The Tarot Garden features mirrors, glass and ceramic mosaics. De Saint Phalle had never used these materials before and they show the influence of Antonio Gaudí. This park contains Nana-like figures, serpents, fountains and sculptures you can walk into are often a part of her work. 

This Garden is almost indescribable; you just have to see it - to walk around in it. Every piece of mosaic on all the sculptures is a work of art in itself. The combinations of colours are multiple and change in mood.

 

 

Queen Califia’s Magical Circle


 In October 2000, the City of Escondido (CA) accepted the offer to create a garden in the Sankey Arboretum in Kit Carson Park. Niki started to design work and plans for Queen Califia’s Magical Circle. She draws much of its imagery from her interpretations of early California history, myth, and legend, Native Americans and Meso-American culture and the study of indigenous plant and wildlife.

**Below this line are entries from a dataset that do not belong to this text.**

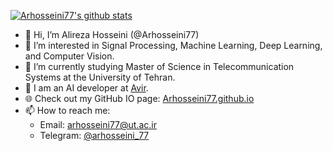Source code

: [![Arhosseini77's github stats](https://github-readme-stats.vercel.app/api?username=Arhosseini77&theme=light)](https://github.com/Arhosseini77)

- 👋 Hi, I’m Alireza Hosseini (@Arhosseini77)
- 👀 I’m interested in Signal Processing, Machine Learning, Deep Learning, and Computer Vision.
- 🌱 I’m currently studying Master of Science in Telecommunication Systems at the University of Tehran.
- 💼 I am an AI developer at [Avir](https://avir.co.com).
- 🌐 Check out my GitHub IO page: [Arhosseini77.github.io](https://arhosseini77.github.io)
- 📫 How to reach me:
  - Email: [arhosseini77@ut.ac.ir](mailto:arhosseini77@ut.ac.ir)
  - Telegram: [@arhosseini_77](https://t.me/arhosseini_77)

<!---
Arhosseini77/Arhosseini77 is a ✨ special ✨ repository because its `README.md` (this file) appears on your GitHub profile.
You can click the Preview link to take a look at your changes.
--->
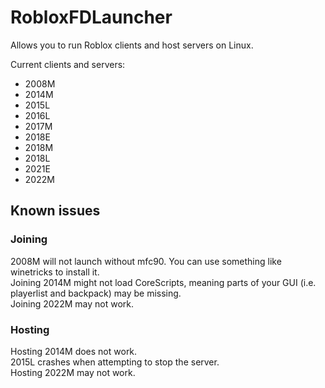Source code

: # RobloxFDLauncher
Allows you to run Roblox clients and host servers on Linux.  

Current clients and servers:
* 2008M
* 2014M
* 2015L
* 2016L
* 2017M
* 2018E
* 2018M
* 2018L
* 2021E
* 2022M

## Known issues
### Joining
2008M will not launch without mfc90. You can use something like winetricks to install it.  
Joining 2014M might not load CoreScripts, meaning parts of your GUI (i.e. playerlist and backpack) may be missing.  
Joining 2022M may not work.  

### Hosting
Hosting 2014M does not work.  
2015L crashes when attempting to stop the server.  
Hosting 2022M may not work.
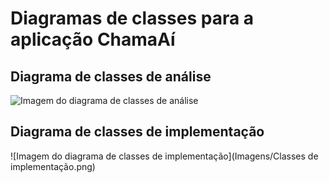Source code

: # Diagramas de classes para a aplicação ChamaAí

## Diagrama de classes de análise
![Imagem do diagrama de classes de análise](Imagens/Classes_análise.png)

## Diagrama de classes de implementação
![Imagem do diagrama de classes de implementação](Imagens/Classes de implementação.png)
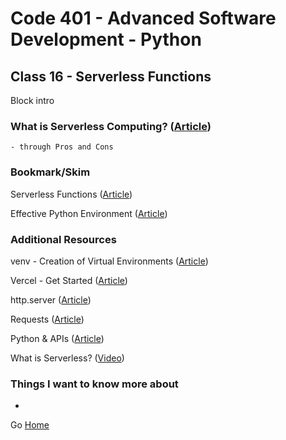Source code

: # Code 401 - Advanced Software Development - Python

## Class 16 - Serverless Functions

Block intro

<!-- > An investment in knowledge pays the best interest. –  Benjamin Franklin -->


### What is Serverless Computing? ([Article](https://www.ibm.com/cloud/learn/serverless))
    - through Pros and Cons



### Bookmark/Skim

Serverless Functions ([Article](https://vercel.com/docs/concepts/functions/serverless-functions))

Effective Python Environment ([Article](https://realpython.com/effective-python-environment/))

### Additional Resources

venv - Creation of Virtual Environments ([Article](https://docs.python.org/3/library/venv.html))

Vercel - Get Started ([Article](https://vercel.com/docs/get-started))

http.server ([Article](https://pymotw.com/3/http.server/index.html))

Requests ([Article](https://docs.python-requests.org/en/latest/))

Python & APIs ([Article](https://realpython.com/python-api/))

What is Serverless? ([Video](https://www.youtube.com/watch?v=vxJobGtqKVM))

### Things I want to know more about

* 

Go [Home](index.md)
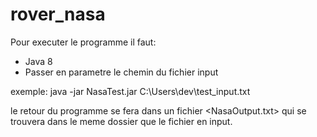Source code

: # rover_nasa


Pour executer le programme il faut:
- Java 8
- Passer en parametre le chemin du fichier input

exemple:
java -jar NasaTest.jar C:\Users\dev\test_input.txt

le retour du programme se fera dans un fichier <NasaOutput.txt> qui se trouvera dans le meme dossier que le fichier en input.
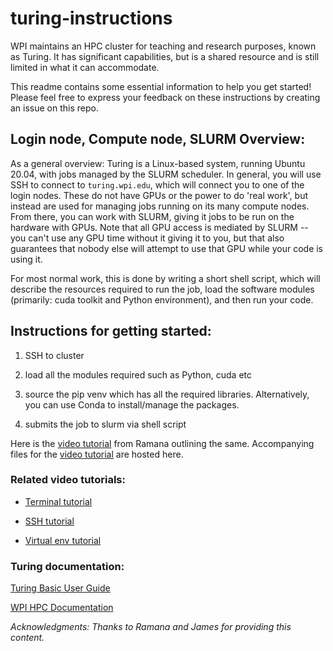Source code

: # turing-instructions

WPI maintains an HPC cluster for teaching 
and research purposes, known as Turing.  It has significant 
capabilities, but is a shared resource and is still limited in what it 
can accommodate.

This readme contains some essential information to help you get started! Please feel free to express your feedback on these instructions by creating an issue on this repo.

## Login node, Compute node, SLURM Overview:

As a general overview: Turing is a Linux-based system, running Ubuntu 
20.04, with jobs managed by the SLURM scheduler.  In general, you will 
use SSH to connect to `turing.wpi.edu`, which will connect you to one of 
the login nodes.  These do not have GPUs or the power to do 'real work', 
but instead are used for managing jobs running on its many compute 
nodes.  From there, you can work with SLURM, giving it jobs to be run on 
the hardware with GPUs.  Note that all GPU access is mediated by SLURM 
-- you can't use any GPU time without it giving it to you, but that also 
guarantees that nobody else will attempt to use that GPU while your code 
is using it.

For most normal work, this is done by writing a short shell script, 
which will describe the resources required to run the job, load the 
software modules (primarily: cuda toolkit and Python environment), and 
then run your code.

## Instructions for getting started:

1. SSH to cluster 

2. load all the modules required such as Python, cuda etc 

3. source the pip venv which has all the required libraries. Alternatively, you can use Conda to install/manage the packages.

4. submits the job to slurm via shell script

Here is the [video tutorial](https://drive.google.com/file/d/11a7mzO46QTmzTR4lz_ioEXq8I8VPTs8v/view?usp=sharing) from Ramana outlining the same. Accompanying files for the [video tutorial](https://github.com/saikrn112/turing_cluster) are hosted here.

### Related video tutorials:

- [Terminal tutorial](https://www.youtube.com/watch?v=vhZLTp6N4XA&ab_channel=ProgrammingKnowledge)

- [SSH tutorial](https://www.youtube.com/watch?v=5Fcf-8LPvws&ab_channel=thenewboston)

- [Virtual env tutorial](https://youtu.be/Kg1Yvry_Ydk?t=515)

### Turing documentation:

[Turing Basic User Guide](https://arc.wpi.edu/turing-basic-user-guide/)

[WPI HPC Documentation](https://arc.wpi.edu/cluster-documentation/build/html/intro.html)



*Acknowledgments:*
*Thanks to Ramana and James for providing this content.*
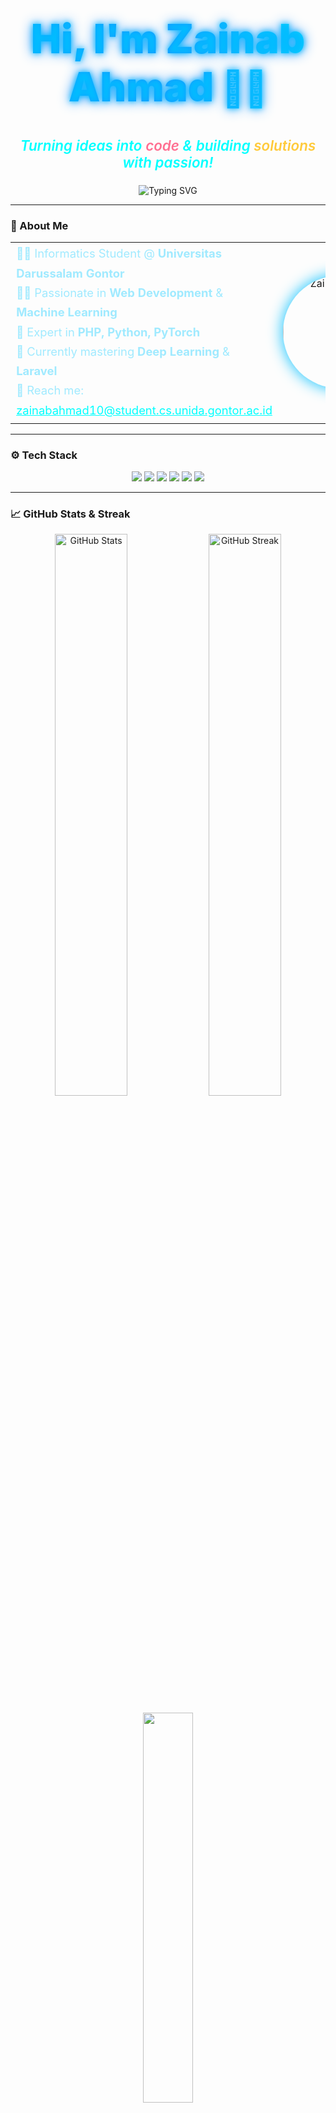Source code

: <!-- Ultra Pro README for Zainab Ahmad -->

<h1 align="center" style="background: linear-gradient(90deg, #00bfff, #1e90ff, #00ffff);
  -webkit-background-clip: text; -webkit-text-fill-color: transparent; font-size: 4rem; font-weight: 900;
  text-shadow: 0 0 10px #00bfff, 0 0 20px #1e90ff;">
  Hi, I'm <span style="color:#00ffff;">Zainab Ahmad</span> <span style="font-size:3.5rem;">👩‍💻</span>
</h1>

<p align="center" style="font-size:1.4rem; color:#00ffff; font-weight:600;">
  <i>Turning ideas into <span style="color:#ff6f91;">code</span> & building <span style="color:#ffca3a;">solutions</span> with passion!</i>
</p>

<p align="center">
  <img src="https://readme-typing-svg.demolab.com?font=Fira+Code&weight=700&pause=700&color=00ffff&center=true&width=500&lines=Fullstack+Web+Developer;Machine+Learning+Enthusiast;Open+Source+Contributor" alt="Typing SVG" />
</p>

---

### 🌟 About Me

<table align="center" width="80%" style="margin: 1rem auto;">
<tr>
<td width="55%" style="font-size:1.15rem; color:#a0eaff; line-height:1.7;">
  👩‍🎓 Informatics Student @ <b>Universitas Darussalam Gontor</b><br>
  🧑‍💻 Passionate in <b>Web Development</b> & <b>Machine Learning</b><br>
  🚀 Expert in <b>PHP, Python, PyTorch</b><br>
  🌱 Currently mastering <b>Deep Learning</b> & <b>Laravel</b><br>
  💌 Reach me: <a href="mailto:zainabahmad10@student.cs.unida.gontor.ac.id" style="color:#00ffff;">zainabahmad10@student.cs.unida.gontor.ac.id</a>
</td>
<td width="45%" align="center">
  <img src="https://avatars.githubusercontent.com/u/59979885?v=4" width="180" style="border-radius:50%; box-shadow: 0 0 25px #00bfff;" alt="Zainab Ahmad"/>
</td>
</tr>
</table>

---

### ⚙️ Tech Stack

<p align="center">
  <img src="https://img.shields.io/badge/Python-3776AB?style=for-the-badge&logo=python&logoColor=white" />
  <img src="https://img.shields.io/badge/PyTorch-EE4C2C?style=for-the-badge&logo=pytorch&logoColor=white" />
  <img src="https://img.shields.io/badge/PHP-777BB4?style=for-the-badge&logo=php&logoColor=white" />
  <img src="https://img.shields.io/badge/Laravel-FF2D20?style=for-the-badge&logo=laravel&logoColor=white" />
  <img src="https://img.shields.io/badge/HTML5-E34F26?style=for-the-badge&logo=html5&logoColor=white" />
  <img src="https://img.shields.io/badge/CSS3-1572B6?style=for-the-badge&logo=css3&logoColor=white" />
</p>

---

### 📈 GitHub Stats & Streak

<div align="center">
  <img src="https://github-readme-stats.vercel.app/api?username=zainhmdd&show_icons=true&theme=dracula&hide_border=true" width="48%" alt="GitHub Stats"/>
  <img src="https://github-readme-streak-stats.herokuapp.com/?user=zainhmdd&theme=dracula&hide_border=true" width="48%" alt="GitHub Streak"/>
</div>

<p align="center">
  <img src="https://github-readme-stats.vercel.app/api/top-langs/?username=zainhmdd&layout=compact&theme=dracula&hide_border=true" width="40%" />
</p>

---

### 💡 Featured Projects

<div align="center">

| Project | Description | Link |
|-|-|-|
| ![Iris](https://img.shields.io/badge/PyTorch-MLP-FF6F91?style=for-the-badge) | Iris Dataset classification using MLP with PyTorch | [iris-classification](https://github.com/zainhmdd/iris-classification) |
| ![Face Mask](https://img.shields.io/badge/VGG16-Image%20Classifier-6A5ACD?style=for-the-badge) | Face Mask Detector using VGG16 CNN | [Face-mask-classification](https://github.com/zainhmdd/Face-mask-classification) |
| ![Web Travel](https://img.shields.io/badge/PHP-Travel%20Website-1E90FF?style=for-the-badge) | Full PHP travel website project | [web-travel](https://github.com/zainhmdd/web-travel) |

</div>

---

### 📫 Get in Touch

<p align="center">
  <a href="mailto:zainabahmad10@student.cs.unida.gontor.ac.id" target="_blank" rel="noopener" style="margin-right:15px;">
    <img src="https://img.shields.io/badge/Email-D14836?style=for-the-badge&logo=gmail&logoColor=white" alt="Email" />
  </a>
  <a href="https://github.com/zainhmdd" target="_blank" rel="noopener" style="margin-right:15px;">
    <img src="https://img.shields.io/badge/GitHub-100000?style=for-the-badge&logo=github&logoColor=white" alt="GitHub" />
  </a>
  <a href="https://instagram.com/zainhmdd_" target="_blank" rel="noopener" >
    <img src="https://img.shields.io/badge/Instagram-E4405F?style=for-the-badge&logo=instagram&logoColor=white" alt="Instagram" />
  </a>
</p>

---

<details>
<summary style="font-size:1.2rem; cursor:pointer;">💬 My Motto</summary>
<p style="margin-top:10px; font-style:italic; font-size:1.15rem; color:#00ffff;">
  "Code is like poetry — elegant, expressive, and powerful. Keep creating, keep improving."
</p>
</details>

---

<p align="center" style="color:#00bfff; font-size:0.9rem; margin-top:40px;">
  Crafted with ❤️ and a sprinkle of 💻 by <b>Zainab Ahmad</b>
</p>
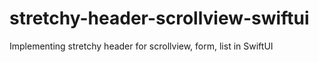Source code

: # stretchy-header-scrollview-swiftui
Implementing stretchy header for scrollview, form, list in SwiftUI

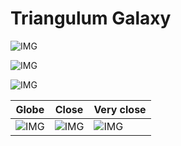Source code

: # Triangulum Galaxy
![IMG](/home/lcv/Dropbox/AstroPhotography/Imaging/Original/Triangulum_Galaxy.jpg)



![IMG](/home/lcv/Dropbox/AstroPhotography/Imaging/Grayscale/Triangulum_Galaxy.jpg)

![IMG](/home/lcv/Dropbox/AstroPhotography/Imaging/Annotated/Triangulum_Galaxy_Annotated.jpg)

| Globe | Close | Very close |
| ----- | ----- | ----- |
|![IMG](/home/lcv/Dropbox/AstroPhotography/Imaging/Annotated/Triangulum_Galaxy_Globe.jpg) |![IMG](/home/lcv/Dropbox/AstroPhotography/Imaging/Annotated/Triangulum_Galaxy_Close.jpg) |![IMG](/home/lcv/Dropbox/AstroPhotography/Imaging/Annotated/Triangulum_Galaxy_Closer.jpg) |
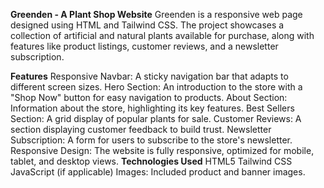 **Greenden - A Plant Shop Website**
Greenden is a responsive web page designed using HTML and Tailwind CSS. The project showcases a collection of artificial and natural plants available for purchase, along with features like product listings, customer reviews, and a newsletter subscription.

**Features**
Responsive Navbar: A sticky navigation bar that adapts to different screen sizes.
Hero Section: An introduction to the store with a "Shop Now" button for easy navigation to products.
About Section: Information about the store, highlighting its key features.
Best Sellers Section: A grid display of popular plants for sale.
Customer Reviews: A section displaying customer feedback to build trust.
Newsletter Subscription: A form for users to subscribe to the store's newsletter.
Responsive Design: The website is fully responsive, optimized for mobile, tablet, and desktop views.
**Technologies Used**
HTML5
Tailwind CSS
JavaScript (if applicable)
Images: Included product and banner images.
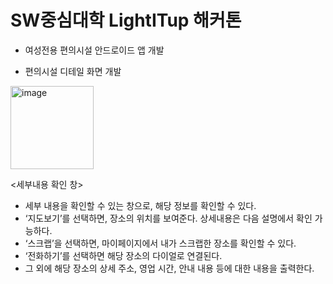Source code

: # SW중심대학 LightITup 해커톤

- 여성전용 편의시설 안드로이드 앱 개발

- 편의시설 디테일 화면 개발
<img width="133" alt="image" src="https://user-images.githubusercontent.com/78517051/186099711-98c864bc-cb8c-4c9f-baa4-f97f06fcc444.png">

<세부내용 확인 창>
- 세부 내용을 확인할 수 있는 창으로, 해당 정보를 확인할 수 있다.
- ‘지도보기’를 선택하면, 장소의 위치를 보여준다. 상세내용은 다음 설명에서 확인
가능하다.
- ‘스크랩’을 선택하면, 마이페이지에서 내가 스크랩한 장소를 확인할 수 있다.
- ‘전화하기’를 선택하면 해당 장소의 다이얼로 연결된다.
- 그 외에 해당 장소의 상세 주소, 영업 시간, 안내 내용 등에 대한 내용을 출력한다.
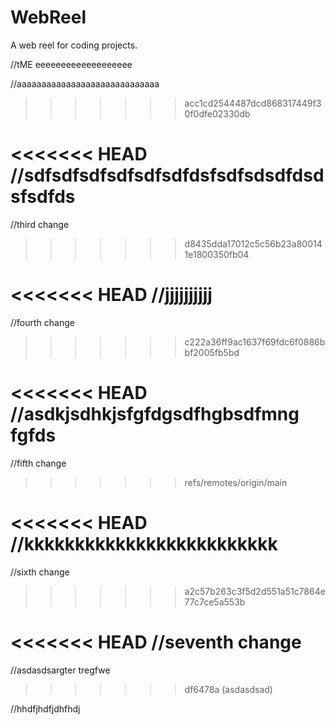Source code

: # WebReel
A web reel for coding projects.


//tME eeeeeeeeeeeeeeeeeee


//aaaaaaaaaaaaaaaaaaaaaaaaaaaaa
>>>>>>> acc1cd2544487dcd868317449f30f0dfe02330db

<<<<<<< HEAD
//sdfsdfsdfsdfsdfsdfdsfsdfsdsdfdsdsfsdfds
=======
//third change
>>>>>>> d8435dda17012c5c56b23a800141e1800350fb04

<<<<<<< HEAD
//jjjjjjjjjj
=======
//fourth change
>>>>>>> c222a36ff9ac1637f69fdc6f0886bbf2005fb5bd

<<<<<<< HEAD
//asdkjsdhkjsfgfdgsdfhgbsdfmng fgfds
=======

//fifth change
>>>>>>> refs/remotes/origin/main

<<<<<<< HEAD
//kkkkkkkkkkkkkkkkkkkkkkkkk
=======

 //sixth change
>>>>>>> a2c57b263c3f5d2d551a51c7864e77c7ce5a553b

<<<<<<< HEAD
//seventh change
=======
//asdasdsargter tregfwe 
>>>>>>> df6478a (asdasdsad)

//hhdfjhdfjdhfhdj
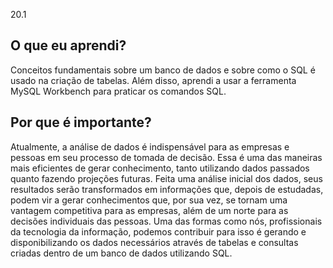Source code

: 20.1

## O que eu aprendi?
Conceitos fundamentais sobre um banco de dados  e sobre como o SQL é usado na criação de tabelas. Além disso, aprendi a usar a ferramenta MySQL Workbench para praticar os comandos SQL. 

## Por que é importante?
Atualmente, a análise de dados é indispensável para as empresas e pessoas em seu processo de tomada de decisão. Essa é uma das maneiras mais eficientes de gerar conhecimento, tanto utilizando dados passados quanto fazendo projeções futuras.
Feita uma análise inicial dos dados, seus resultados serão transformados em informações que, depois de estudadas, podem vir a gerar conhecimentos que, por sua vez, se tornam uma vantagem competitiva para as empresas, além de um norte para as decisões individuais das pessoas.
Uma das formas como nós, profissionais da tecnologia da informação, podemos contribuir para isso é gerando e disponibilizando os dados necessários através de tabelas e consultas criadas dentro de um banco de dados utilizando SQL.
 


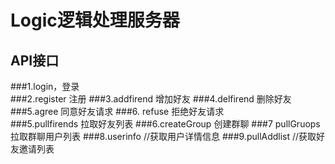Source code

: # Logic逻辑处理服务器
## API接口
###1.login，登录  
###2.register 注册 
###3.addfirend 增加好友 
###4.delfirend 删除好友 
###5.agree  同意好友请求 
###6. refuse 拒绝好友请求  
###5.pullfirends  拉取好友列表 
###6.createGroup  创建群聊
###7 pullGruops   拉取群聊用户列表
###8.userinfo      //获取用户详情信息
###9.pullAddlist //获取好友邀请列表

When Niki died in 2002 her granddaughter Bloum Cardenas*, and members and technical advisors of her grandmother's international staff oversee final work on Escondido and other unfinished projects to ensure they meet her specifications
Queen Califia’s Magical Circle is dedicated and opens to the public on October, 2003. This is her first American garden and the last major project realised by the artist.

(Click on the above logo for a short visit to the garden)

 

 

*) Bloum Cardenas is the head of "The Niki Charitable Art Foundation", a non profit organisation committed to the artist ideals and the preservation of her legacy for future generations.